As of September this year, data from the GRA indicates that about GHC328 million has been realised from the Electronic Transfer Levy (E-Levy).
This is a significant improvement from the GHS60 million achieved in June although it still raises concerns about the government’s ability to meet the projected 2022 target of GHC600 million with just about months to end the year.
This is further heightened by records showing a dip in mobile money transactions since the introduction of the policy as some resort to cash transactions and other creative means to avoid the levy.
Demands for the scrapping of the policy have been rife since its inception, but with the economy currently in dire straits and seeking an IMF bailout, what options are available to the government if it were to heed the call?
Dr Ampaabeng is of the view that there is a way around it.
“What will solve Ghana’s problem is having substantial domestic revenue. We need a revenue base that will guarantee every year in and year out. IMF is going to be a one-off package to support the economy but post-IMF what happens? And that is why we keep slipping back. The country is not generating enough and it is time for us to do a proper system audit, and look at which areas can we really generate revenue. Property tax is one.”

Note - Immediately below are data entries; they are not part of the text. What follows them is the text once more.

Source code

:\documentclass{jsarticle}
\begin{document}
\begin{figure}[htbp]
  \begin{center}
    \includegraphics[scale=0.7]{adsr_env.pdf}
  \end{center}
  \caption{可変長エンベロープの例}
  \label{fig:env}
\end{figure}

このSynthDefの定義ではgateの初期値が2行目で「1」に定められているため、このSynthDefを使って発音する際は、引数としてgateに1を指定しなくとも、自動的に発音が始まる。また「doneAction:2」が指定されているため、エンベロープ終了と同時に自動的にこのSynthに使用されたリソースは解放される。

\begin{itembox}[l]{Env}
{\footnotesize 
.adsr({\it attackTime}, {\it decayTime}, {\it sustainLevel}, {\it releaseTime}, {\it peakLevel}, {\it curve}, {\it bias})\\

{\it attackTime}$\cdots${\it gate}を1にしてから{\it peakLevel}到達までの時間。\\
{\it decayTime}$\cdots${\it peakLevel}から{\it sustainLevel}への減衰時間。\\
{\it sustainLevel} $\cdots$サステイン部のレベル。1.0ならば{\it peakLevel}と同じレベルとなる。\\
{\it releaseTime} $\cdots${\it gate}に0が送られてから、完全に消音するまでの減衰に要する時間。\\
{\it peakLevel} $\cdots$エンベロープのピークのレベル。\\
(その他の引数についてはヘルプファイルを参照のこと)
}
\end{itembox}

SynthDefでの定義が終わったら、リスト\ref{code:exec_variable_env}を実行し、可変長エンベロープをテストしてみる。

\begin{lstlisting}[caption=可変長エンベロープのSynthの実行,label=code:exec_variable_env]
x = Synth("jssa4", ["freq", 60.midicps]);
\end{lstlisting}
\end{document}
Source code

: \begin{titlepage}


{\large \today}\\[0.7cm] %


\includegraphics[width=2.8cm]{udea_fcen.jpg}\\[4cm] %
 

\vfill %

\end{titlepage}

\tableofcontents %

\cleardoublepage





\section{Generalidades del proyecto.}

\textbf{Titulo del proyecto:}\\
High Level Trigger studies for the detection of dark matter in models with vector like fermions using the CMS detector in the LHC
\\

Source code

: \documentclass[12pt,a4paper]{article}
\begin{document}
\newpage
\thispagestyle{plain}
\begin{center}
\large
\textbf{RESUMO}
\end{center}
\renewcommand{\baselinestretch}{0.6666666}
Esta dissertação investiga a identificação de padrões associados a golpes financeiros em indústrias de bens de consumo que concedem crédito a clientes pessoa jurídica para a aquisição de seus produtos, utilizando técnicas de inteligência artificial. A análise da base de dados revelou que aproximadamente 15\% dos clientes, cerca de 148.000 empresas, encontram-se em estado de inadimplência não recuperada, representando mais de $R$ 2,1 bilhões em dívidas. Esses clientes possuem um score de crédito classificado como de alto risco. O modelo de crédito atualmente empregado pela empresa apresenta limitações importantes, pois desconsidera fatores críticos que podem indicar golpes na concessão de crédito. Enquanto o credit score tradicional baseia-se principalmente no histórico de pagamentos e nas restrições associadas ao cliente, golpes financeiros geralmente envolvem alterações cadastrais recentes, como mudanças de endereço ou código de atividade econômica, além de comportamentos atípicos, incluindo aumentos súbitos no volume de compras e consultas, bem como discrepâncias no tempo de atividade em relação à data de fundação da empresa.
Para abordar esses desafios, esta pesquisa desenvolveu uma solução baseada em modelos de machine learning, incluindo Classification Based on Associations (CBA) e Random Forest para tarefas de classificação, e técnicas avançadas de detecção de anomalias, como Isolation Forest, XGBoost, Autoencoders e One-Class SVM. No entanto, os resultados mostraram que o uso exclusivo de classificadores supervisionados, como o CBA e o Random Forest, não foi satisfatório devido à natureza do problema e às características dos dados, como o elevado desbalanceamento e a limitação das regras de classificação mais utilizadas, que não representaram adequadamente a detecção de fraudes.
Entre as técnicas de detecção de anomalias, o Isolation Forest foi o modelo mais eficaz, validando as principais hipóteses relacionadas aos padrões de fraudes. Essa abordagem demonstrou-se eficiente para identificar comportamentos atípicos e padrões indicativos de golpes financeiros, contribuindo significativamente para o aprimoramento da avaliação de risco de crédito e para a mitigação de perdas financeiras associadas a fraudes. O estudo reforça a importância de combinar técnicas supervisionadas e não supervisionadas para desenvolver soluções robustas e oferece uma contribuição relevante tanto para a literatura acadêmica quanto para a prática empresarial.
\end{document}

“We’ve passed the tax exemptions bill but people are enjoying at the ports. We recently heard of the La Bianca issue. This is one out of many. Cargoes are coming out of the port every single day and people are not paying the right amount. So it is time for us to really do a proper systems audit, seal all the leakages, and tackle corruption with a much more deterrent punishment to make it less attractive for people to engage in.” he added
The government had hoped to rake in about GH₵6.9 billion from the collection of the levy on mobile money and other electronic transactions, but the figure was revised downwards to about GH₵4.9 billion following the delay in the passage of the e-levy bill.
It was once again revised to GH₵611 million in the midyear budget review.
The levy, which was initially pegged at 1.75 per cent on mobile money and other electronic transactions, was later reduced to 1.5 per cent following protests from various stakeholders.
After the delay in the passage of the e-levy bill by Parliament, it was predicted that the levy will not achieve its intended target.